START SUPPLIED RECORDS
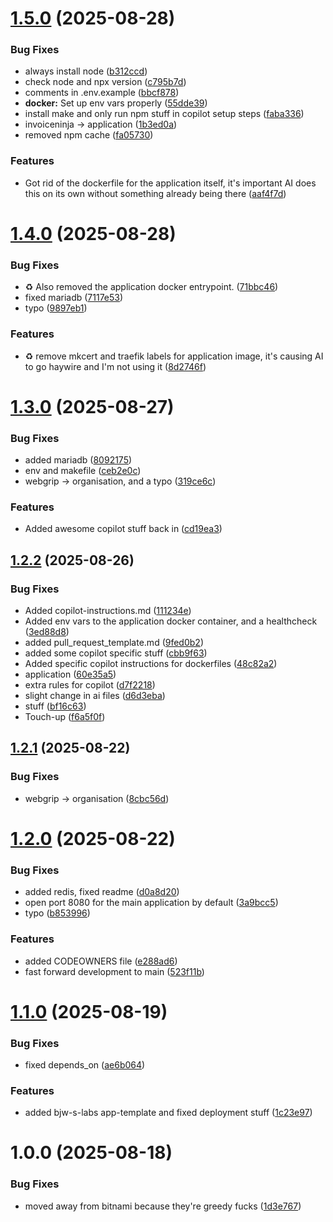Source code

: # [1.5.0](https://github.com/webgrip/application-template/compare/1.4.0...1.5.0) (2025-08-28)


### Bug Fixes

* always install node ([b312ccd](https://github.com/webgrip/application-template/commit/b312ccd5070db19b056a896c4ab5e7a990439401))
* check node and npx version ([c795b7d](https://github.com/webgrip/application-template/commit/c795b7d90dada68536be57f88ccab2cbb54025f7))
* comments in .env.example ([bbcf878](https://github.com/webgrip/application-template/commit/bbcf878ace26e27308793507cecd6b4ac9cfe446))
* **docker:** Set up env vars properly ([55dde39](https://github.com/webgrip/application-template/commit/55dde3973ead10897a1582ef61bf6c6fcbdab6f0))
* install make and only run npm stuff in copilot setup steps ([faba336](https://github.com/webgrip/application-template/commit/faba33651dc2efc89bba4148ea21c383b44c2706))
* invoiceninja -> application ([1b3ed0a](https://github.com/webgrip/application-template/commit/1b3ed0a4f21e75d05cb4bf060606b749863e3d29))
* removed npm cache ([fa05730](https://github.com/webgrip/application-template/commit/fa057306e6d8ba5c1bf7ad599e013ab87bd1c520))


### Features

* Got rid of the dockerfile for the application itself, it's important AI does this on its own without something already being there ([aaf4f7d](https://github.com/webgrip/application-template/commit/aaf4f7de71fa451a7c9b8d3311c1424e88eed7d8))

# [1.4.0](https://github.com/webgrip/application-template/compare/1.3.0...1.4.0) (2025-08-28)


### Bug Fixes

* :recycle: Also removed the application docker entrypoint. ([71bbc46](https://github.com/webgrip/application-template/commit/71bbc46b318f4d8bf5655fbc17c2b3dcf5d27a63))
* fixed mariadb ([7117e53](https://github.com/webgrip/application-template/commit/7117e530fbeae93fa8b2d0f33a02ebe3850faaf5))
* typo ([9897eb1](https://github.com/webgrip/application-template/commit/9897eb1d36f7c01dbb3deca3e50584935335d31d))


### Features

* :recycle: remove mkcert and traefik labels for application image, it's causing AI to go haywire and I'm not using it ([8d2746f](https://github.com/webgrip/application-template/commit/8d2746ff6fbd0e326182751c1ef746e0aa4fa468))

# [1.3.0](https://github.com/webgrip/application-template/compare/1.2.2...1.3.0) (2025-08-27)


### Bug Fixes

* added mariadb ([8092175](https://github.com/webgrip/application-template/commit/809217514e8bda52665edd8ecf173e1fc943afe9))
* env and makefile ([ceb2e0c](https://github.com/webgrip/application-template/commit/ceb2e0cf95d75a74b95d60a8cf72efabcffa5d4d))
* webgrip -> organisation, and a typo ([319ce6c](https://github.com/webgrip/application-template/commit/319ce6ce86bf30a4f855d9b08425e67121716621))


### Features

* Added awesome copilot stuff back in ([cd19ea3](https://github.com/webgrip/application-template/commit/cd19ea36cf36c89c41b7482819200978ef116950))

## [1.2.2](https://github.com/webgrip/application-template/compare/1.2.1...1.2.2) (2025-08-26)


### Bug Fixes

* Added copilot-instructions.md ([111234e](https://github.com/webgrip/application-template/commit/111234e8d293c43549473940691647ae843a731c))
* Added env vars to the application docker container, and a healthcheck ([3ed88d8](https://github.com/webgrip/application-template/commit/3ed88d83c8d3d11d7b3d3bfe517aac2d1718f02a))
* added pull_request_template.md ([9fed0b2](https://github.com/webgrip/application-template/commit/9fed0b20c3b59803ac1533f5ede41b777e4a3239))
* added some copilot specific stuff ([cbb9f63](https://github.com/webgrip/application-template/commit/cbb9f63b09980d1a1246c57da277a80c106626f1))
* Added specific copilot instructions for dockerfiles ([48c82a2](https://github.com/webgrip/application-template/commit/48c82a2420361a680f572af1d23f8efe0210bb8e))
* application ([60e35a5](https://github.com/webgrip/application-template/commit/60e35a5334c2421c91c68642122574886f2a3897))
* extra rules for copilot ([d7f2218](https://github.com/webgrip/application-template/commit/d7f221825ae66118cff8cef96a56aed519152bc3))
* slight change in ai files ([d6d3eba](https://github.com/webgrip/application-template/commit/d6d3eba2bffebdb0472269f28724274095a1c8e7))
* stuff ([bf16c63](https://github.com/webgrip/application-template/commit/bf16c63f43798853feb35c3d2d380da346cc8357))
* Touch-up ([f6a5f0f](https://github.com/webgrip/application-template/commit/f6a5f0fb6a1316e3df999fd3c786737b02d4acac))

## [1.2.1](https://github.com/webgrip/application-template/compare/1.2.0...1.2.1) (2025-08-22)


### Bug Fixes

* webgrip -> organisation ([8cbc56d](https://github.com/webgrip/application-template/commit/8cbc56d3d231e136efc4beceb2a4b259b21d4e01))

# [1.2.0](https://github.com/webgrip/application-template/compare/1.1.0...1.2.0) (2025-08-22)


### Bug Fixes

* added redis, fixed readme ([d0a8d20](https://github.com/webgrip/application-template/commit/d0a8d204f279e72075c77080488859819d1d7fb2))
* open port 8080 for the main application by default ([3a9bcc5](https://github.com/webgrip/application-template/commit/3a9bcc5727df22aec28c6c2c1f1c8a565011ec14))
* typo ([b853996](https://github.com/webgrip/application-template/commit/b85399688afbbaf141009f16625cdf2513252a10))


### Features

* added CODEOWNERS file ([e288ad6](https://github.com/webgrip/application-template/commit/e288ad6b7fd93fb80bcbea7217d9321d8fa3f74a))
* fast forward development to main ([523f11b](https://github.com/webgrip/application-template/commit/523f11b1f7c3d85de16793c69ac56e7b1cd7f113))

# [1.1.0](https://github.com/webgrip/application-template/compare/1.0.0...1.1.0) (2025-08-19)


### Bug Fixes

* fixed depends_on ([ae6b064](https://github.com/webgrip/application-template/commit/ae6b064df86f1d5b415cf9207fe032a1b1c54257))


### Features

* added bjw-s-labs app-template and fixed deployment stuff ([1c23e97](https://github.com/webgrip/application-template/commit/1c23e97074d681e6c932fcce31d4b404a0faee7e))

# 1.0.0 (2025-08-18)


### Bug Fixes

* moved away from bitnami because they're greedy fucks ([1d3e767](https://github.com/webgrip/application-template/commit/1d3e767b13c0ddd15925239313fa8cff98363aab))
END SUPPLIED RECORDS
» **WHAT THE TASK REQUIRES**:
Look through the records and copy down every line that holds "node".

» **RESPONSE FOR THIS EXERCISE**:
* always install node ([b312ccd](https://github.com/webgrip/application-template/commit/b312ccd5070db19b056a896c4ab5e7a990439401))
* check node and npx version ([c795b7d](https://github.com/webgrip/application-template/commit/c795b7d90dada68536be57f88ccab2cbb54025f7))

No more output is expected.